Human Papillomavirus: Oral Infection More Common in Men
Men are more likely to become infected with human papillomavirus (HPV) through oral transmission than are women, new research shows. According to HealthDay News, men between the ages of 14 and 69 are about three times more at risk for oral HPV infection than their female peers.
Men are also at a disadvantage when it comes to developing oral cancer from HPV. They are about five times more likely to develop HPV-16, the strain most responsible for cancer, the study from Ohio State University shows. That’s because men are more likely to engage in behaviors that lead to oral transmission.
“Our data link oral HPV infection to the number of sex partners and to smoking,” explained study author Maura Gillison. “This suggests that people might reduce their risk of infection by limiting the number of sex partners and not smoking cigarettes.”

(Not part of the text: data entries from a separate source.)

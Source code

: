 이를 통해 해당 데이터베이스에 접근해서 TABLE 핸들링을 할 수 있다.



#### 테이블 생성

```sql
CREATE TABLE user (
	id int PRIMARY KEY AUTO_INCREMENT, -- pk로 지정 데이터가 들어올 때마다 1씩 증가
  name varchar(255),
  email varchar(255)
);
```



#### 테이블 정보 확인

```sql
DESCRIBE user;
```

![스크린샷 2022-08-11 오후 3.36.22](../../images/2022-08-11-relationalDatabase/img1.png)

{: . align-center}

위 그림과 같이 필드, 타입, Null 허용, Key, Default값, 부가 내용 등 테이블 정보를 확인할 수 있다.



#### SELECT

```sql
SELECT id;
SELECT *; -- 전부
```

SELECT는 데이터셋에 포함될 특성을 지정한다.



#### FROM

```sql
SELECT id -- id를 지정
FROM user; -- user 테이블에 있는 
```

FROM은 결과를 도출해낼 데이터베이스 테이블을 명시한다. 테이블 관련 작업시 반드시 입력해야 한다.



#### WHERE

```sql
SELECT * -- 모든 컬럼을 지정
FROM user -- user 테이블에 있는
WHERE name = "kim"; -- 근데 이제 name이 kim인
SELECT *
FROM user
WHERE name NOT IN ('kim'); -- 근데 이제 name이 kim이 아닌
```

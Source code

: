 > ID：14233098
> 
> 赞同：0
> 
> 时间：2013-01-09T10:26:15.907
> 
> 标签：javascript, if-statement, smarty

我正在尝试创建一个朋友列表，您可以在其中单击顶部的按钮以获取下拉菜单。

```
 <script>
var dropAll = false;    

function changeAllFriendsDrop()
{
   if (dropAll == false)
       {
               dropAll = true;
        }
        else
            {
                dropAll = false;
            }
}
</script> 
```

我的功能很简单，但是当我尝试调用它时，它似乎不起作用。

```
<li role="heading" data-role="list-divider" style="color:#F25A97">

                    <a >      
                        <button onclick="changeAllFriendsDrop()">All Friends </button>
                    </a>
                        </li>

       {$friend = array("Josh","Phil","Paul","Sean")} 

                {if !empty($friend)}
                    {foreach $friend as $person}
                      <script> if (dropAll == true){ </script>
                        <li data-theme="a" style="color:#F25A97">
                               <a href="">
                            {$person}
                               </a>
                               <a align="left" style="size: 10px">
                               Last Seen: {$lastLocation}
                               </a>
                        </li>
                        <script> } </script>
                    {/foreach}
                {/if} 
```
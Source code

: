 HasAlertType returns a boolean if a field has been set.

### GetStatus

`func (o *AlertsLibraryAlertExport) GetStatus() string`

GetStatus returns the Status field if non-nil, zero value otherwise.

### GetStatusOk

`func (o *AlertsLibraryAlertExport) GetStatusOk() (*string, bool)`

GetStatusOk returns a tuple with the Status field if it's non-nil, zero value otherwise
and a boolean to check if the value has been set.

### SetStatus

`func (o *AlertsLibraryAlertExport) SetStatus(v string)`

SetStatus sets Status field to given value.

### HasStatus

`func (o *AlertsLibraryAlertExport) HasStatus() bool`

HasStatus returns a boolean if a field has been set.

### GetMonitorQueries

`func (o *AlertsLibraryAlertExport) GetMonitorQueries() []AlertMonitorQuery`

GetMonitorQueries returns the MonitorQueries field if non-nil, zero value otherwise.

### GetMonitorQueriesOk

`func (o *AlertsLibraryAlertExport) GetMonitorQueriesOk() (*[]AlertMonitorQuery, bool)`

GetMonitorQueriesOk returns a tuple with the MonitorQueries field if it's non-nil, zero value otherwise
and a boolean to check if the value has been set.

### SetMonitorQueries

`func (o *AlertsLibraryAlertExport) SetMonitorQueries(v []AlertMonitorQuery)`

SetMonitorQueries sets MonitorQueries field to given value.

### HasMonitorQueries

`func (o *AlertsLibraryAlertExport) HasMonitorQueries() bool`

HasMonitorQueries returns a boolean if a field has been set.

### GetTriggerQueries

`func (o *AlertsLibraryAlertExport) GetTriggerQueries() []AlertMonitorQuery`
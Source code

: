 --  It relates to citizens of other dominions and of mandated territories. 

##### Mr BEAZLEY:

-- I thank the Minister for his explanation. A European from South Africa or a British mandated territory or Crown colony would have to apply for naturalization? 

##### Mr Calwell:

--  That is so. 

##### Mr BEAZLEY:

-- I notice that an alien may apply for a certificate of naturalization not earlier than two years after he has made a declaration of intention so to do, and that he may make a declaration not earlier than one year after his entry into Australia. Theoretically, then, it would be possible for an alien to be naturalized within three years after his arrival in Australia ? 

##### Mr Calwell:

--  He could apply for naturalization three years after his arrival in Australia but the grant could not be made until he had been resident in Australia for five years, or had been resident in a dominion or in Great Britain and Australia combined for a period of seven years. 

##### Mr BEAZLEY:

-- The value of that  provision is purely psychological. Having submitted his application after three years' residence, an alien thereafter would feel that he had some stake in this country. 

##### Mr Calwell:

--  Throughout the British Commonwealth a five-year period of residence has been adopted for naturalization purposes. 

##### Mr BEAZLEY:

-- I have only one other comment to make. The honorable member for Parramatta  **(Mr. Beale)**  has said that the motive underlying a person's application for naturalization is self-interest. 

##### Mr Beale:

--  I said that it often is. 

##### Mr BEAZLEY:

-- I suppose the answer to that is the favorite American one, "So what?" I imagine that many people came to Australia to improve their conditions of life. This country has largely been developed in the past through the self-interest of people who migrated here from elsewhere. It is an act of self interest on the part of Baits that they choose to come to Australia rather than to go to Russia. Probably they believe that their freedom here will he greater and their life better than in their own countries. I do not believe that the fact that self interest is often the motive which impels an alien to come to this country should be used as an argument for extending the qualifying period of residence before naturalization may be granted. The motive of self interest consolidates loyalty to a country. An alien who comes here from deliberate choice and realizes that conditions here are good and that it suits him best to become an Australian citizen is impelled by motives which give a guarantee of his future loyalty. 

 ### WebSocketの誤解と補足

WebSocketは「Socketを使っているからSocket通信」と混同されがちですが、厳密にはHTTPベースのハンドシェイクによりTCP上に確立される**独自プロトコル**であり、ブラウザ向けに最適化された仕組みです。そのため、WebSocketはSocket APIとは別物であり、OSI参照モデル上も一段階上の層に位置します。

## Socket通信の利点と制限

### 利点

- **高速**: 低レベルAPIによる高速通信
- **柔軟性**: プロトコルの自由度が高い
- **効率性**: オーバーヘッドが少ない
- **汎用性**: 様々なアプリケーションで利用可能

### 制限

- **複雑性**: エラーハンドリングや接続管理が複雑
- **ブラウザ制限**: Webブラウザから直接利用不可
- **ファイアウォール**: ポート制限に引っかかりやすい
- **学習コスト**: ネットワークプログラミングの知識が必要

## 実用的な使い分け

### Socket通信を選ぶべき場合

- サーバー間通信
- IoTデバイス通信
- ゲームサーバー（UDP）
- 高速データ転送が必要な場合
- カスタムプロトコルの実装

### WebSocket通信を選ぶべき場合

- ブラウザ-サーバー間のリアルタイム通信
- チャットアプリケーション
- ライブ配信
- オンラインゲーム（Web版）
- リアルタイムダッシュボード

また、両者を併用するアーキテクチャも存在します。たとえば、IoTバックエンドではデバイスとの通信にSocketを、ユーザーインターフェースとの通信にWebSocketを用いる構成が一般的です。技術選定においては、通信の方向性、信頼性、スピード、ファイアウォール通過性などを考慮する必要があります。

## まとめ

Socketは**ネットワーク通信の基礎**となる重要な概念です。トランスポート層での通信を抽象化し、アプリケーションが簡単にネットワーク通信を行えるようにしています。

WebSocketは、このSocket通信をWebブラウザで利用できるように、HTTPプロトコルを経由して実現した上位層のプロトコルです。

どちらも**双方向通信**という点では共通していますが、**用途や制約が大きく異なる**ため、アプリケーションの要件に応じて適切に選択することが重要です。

Cigarettes are believed to raise the risk of transmission either because of tobacco’s effects on the immune system or by damaging the mucosal lining of the mouth, HealthDay said.
Gillson added that it remains unknown whether condom use reduces oral HPV transmission.
For the study, Gillson and her colleagues examined data collected by the National Health and Nutrition Examination Survey between 2009 and 2011. The survey examined nearly 5,600 men and women in person, all of whom were tested for HPV. They found an overall oral HPV infection rate of 6.9 percent, with men averaging out at 10 percent and women hitting just below four percent.